Eine geringere Auflösung oder weniger Einzelbilder können den Energiebedarf rasch senken, verändern jedoch auch Bildschärfe und Bewegungsqualität.
Präzisionseinstellungen und Datenverkehrsmuster
Präzisionseinstellungen brachten eine weitere Komplexitätsebene hinzu. Selbst wenn das Modell unverändert blieb, verringerten Zahlenformate mit kleinerer Genauigkeit den Stromverbrauch in tatsächlichen Bereitstellungen nicht immer.
Bei der Quantisierung – dem Speichern von Zahlen mit weniger Bits – bewegten Server zwar weniger Daten, mussten jedoch zusätzliche Umwandlungen durchführen.
Bei kleinen Batchgrößen verhinderte dieser Mehraufwand manchmal eine effiziente Hardwareauslastung, sodass sowohl Verzögerungen als auch Energieverbrauch anstiegen.

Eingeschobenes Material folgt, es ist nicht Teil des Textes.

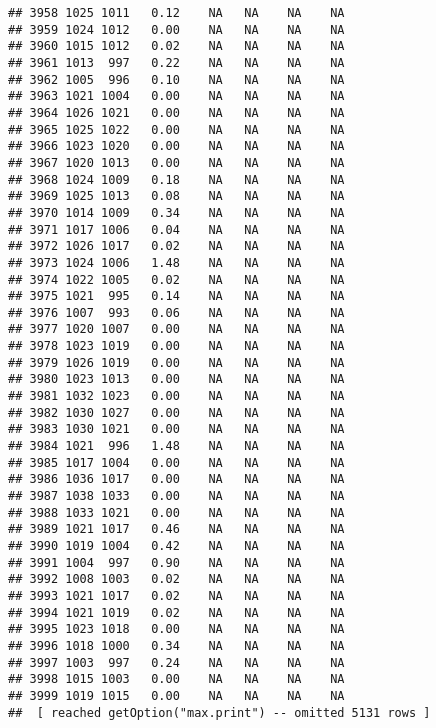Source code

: \documentclass{article}\usepackage{graphicx, color}
\makeatletter
\newenvironment{kframe}{%
 \def\at@end@of@kframe{}%
 \ifinner\ifhmode%
  \def\at@end@of@kframe{\end{minipage}}%
  \begin{minipage}{\columnwidth}%
 \fi\fi%
 \def\FrameCommand##1{\hskip\@totalleftmargin \hskip-\fboxsep
 \colorbox{shadecolor}{##1}\hskip-\fboxsep
     \hskip-\linewidth \hskip-\@totalleftmargin \hskip\columnwidth}%
 \MakeFramed {\advance\hsize-\width
   \@totalleftmargin\z@ \linewidth\hsize
   \@setminipage}}%
 {\par\unskip\endMakeFramed%
 \at@end@of@kframe}
\newenvironment{knitrout}{}{} %
\makeatother
\begin{document}
\begin{knitrout}
\begin{kframe}
\begin{verbatim}
## 3958 1025 1011   0.12    NA   NA    NA    NA
## 3959 1024 1012   0.00    NA   NA    NA    NA
## 3960 1015 1012   0.02    NA   NA    NA    NA
## 3961 1013  997   0.22    NA   NA    NA    NA
## 3962 1005  996   0.10    NA   NA    NA    NA
## 3963 1021 1004   0.00    NA   NA    NA    NA
## 3964 1026 1021   0.00    NA   NA    NA    NA
## 3965 1025 1022   0.00    NA   NA    NA    NA
## 3966 1023 1020   0.00    NA   NA    NA    NA
## 3967 1020 1013   0.00    NA   NA    NA    NA
## 3968 1024 1009   0.18    NA   NA    NA    NA
## 3969 1025 1013   0.08    NA   NA    NA    NA
## 3970 1014 1009   0.34    NA   NA    NA    NA
## 3971 1017 1006   0.04    NA   NA    NA    NA
## 3972 1026 1017   0.02    NA   NA    NA    NA
## 3973 1024 1006   1.48    NA   NA    NA    NA
## 3974 1022 1005   0.02    NA   NA    NA    NA
## 3975 1021  995   0.14    NA   NA    NA    NA
## 3976 1007  993   0.06    NA   NA    NA    NA
## 3977 1020 1007   0.00    NA   NA    NA    NA
## 3978 1023 1019   0.00    NA   NA    NA    NA
## 3979 1026 1019   0.00    NA   NA    NA    NA
## 3980 1023 1013   0.00    NA   NA    NA    NA
## 3981 1032 1023   0.00    NA   NA    NA    NA
## 3982 1030 1027   0.00    NA   NA    NA    NA
## 3983 1030 1021   0.00    NA   NA    NA    NA
## 3984 1021  996   1.48    NA   NA    NA    NA
## 3985 1017 1004   0.00    NA   NA    NA    NA
## 3986 1036 1017   0.00    NA   NA    NA    NA
## 3987 1038 1033   0.00    NA   NA    NA    NA
## 3988 1033 1021   0.00    NA   NA    NA    NA
## 3989 1021 1017   0.46    NA   NA    NA    NA
## 3990 1019 1004   0.42    NA   NA    NA    NA
## 3991 1004  997   0.90    NA   NA    NA    NA
## 3992 1008 1003   0.02    NA   NA    NA    NA
## 3993 1021 1017   0.02    NA   NA    NA    NA
## 3994 1021 1019   0.02    NA   NA    NA    NA
## 3995 1023 1018   0.00    NA   NA    NA    NA
## 3996 1018 1000   0.34    NA   NA    NA    NA
## 3997 1003  997   0.24    NA   NA    NA    NA
## 3998 1015 1003   0.00    NA   NA    NA    NA
## 3999 1019 1015   0.00    NA   NA    NA    NA
##  [ reached getOption("max.print") -- omitted 5131 rows ]
\end{verbatim}
\end{kframe}
\end{knitrout}
\end{document}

Welche Präzisionseinstellung am effizientesten ist, hängt deshalb von den Datenverkehrsmustern ab; die beste Wahl kann sich mit veränderter Systemauslastung verschieben.
Mehr GPUs, unterschiedliche Ergebnisse
Die Verteilung eines Modells auf mehr GPUs verkürzte häufig die Antwortzeit, erhöhte bei derselben Batchgröße jedoch meist den gesamten Energieverbrauch.
Zusätzliche Geräte müssen über schnelle Verbindungen miteinander kommunizieren, und diese Abstimmung erzeugt Mehraufwand, ohne neue Tokens hervorzubringen.
Wenn Speichergrenzen größere Batches auf einer einzelnen GPU verhinderten, konnte die Verteilung des Modells auf mehrere GPUs den Energieverbrauch insgesamt manchmal senken.
In der Praxis kommt es darauf an, welche Verzögerung Nutzer akzeptieren und ob das Modell problemlos auf weniger Chips passt.
KI mit Blick auf Energie entwickeln
Statt Energie als unsichtbaren Nebeneffekt zu behandeln, können Teams den Verbrauch pro Anfrage während Entwicklung und Tests verfolgen.
Automatisierte Testreihen lassen sich auf hausinternen Modellen und Hardware ausführen. Mit dem U-M-Toolkit können dabei Einstellungen erprobt werden, die eine angestrebte Verzögerung einhalten und gleichzeitig innerhalb eines Energiebudgets bleiben.
Da viele kommerzielle Dienste ihre Energiedaten nicht veröffentlichen, konzentriert sich die öffentliche Rangliste auf Modelle mit offenen Gewichten, deren interne Parameter überprüft und verglichen werden können. Diese Transparenz macht eine umfassendere Lücke im Bereich sichtbar.
„Die Realität ist nicht schwarz-weiß, und wir wissen vieles nicht, weil niemand direkte Messungen zum Stromverbrauch von KI öffentlich zugänglich macht“, sagte Chowdhury.
Eindeutige Energiewerte verbinden, was ein Modell schreibt, wie Server arbeiten und wie Hardware funktioniert, zu einem einzigen umsetzbaren Budget.
Wenn mehr Gruppen direkte Messungen veröffentlichen, können Entwickler, Netzplaner und Käufer das Wachstum von KI auf Grundlage von Belegen statt anhand von Worst-Case-Rechnungen diskutieren. Außerdem können sie Systeme von Beginn an mit Blick auf Leistung und Energie entwerfen.